Transcribe the listing exactly as written. Leave the images out.

# # # # #

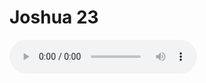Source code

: # Joshua 23

<audio controls>
  <source src="https://openbible.com/audio/hays/BSB_06_Jos_023_H.mp3" type="audio/mp3" />
  <a href="https://openbible.com/audio/hays/BSB_06_Jos_023_H.mp3" download="https://openbible.com/audio/hays/BSB_06_Jos_023_H.mp3">Download MP3 audio</a>.
</audio>

<!--@include: @/bible/translations/bsb/06_jos/verses/023.md-->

# # # # #

## Result
Source code

: # Joshua 23

<audio controls>
  <source src="https://openbible.com/audio/hays/BSB_06_Jos_023_H.mp3" type="audio/mp3" />
  <a href="https://openbible.com/audio/hays/BSB_06_Jos_023_H.mp3" download="https://openbible.com/audio/hays/BSB_06_Jos_023_H.mp3">Download MP3 audio</a>.
</audio>

<!--@include: @/bible/translations/bsb/06_jos/verses/023.md-->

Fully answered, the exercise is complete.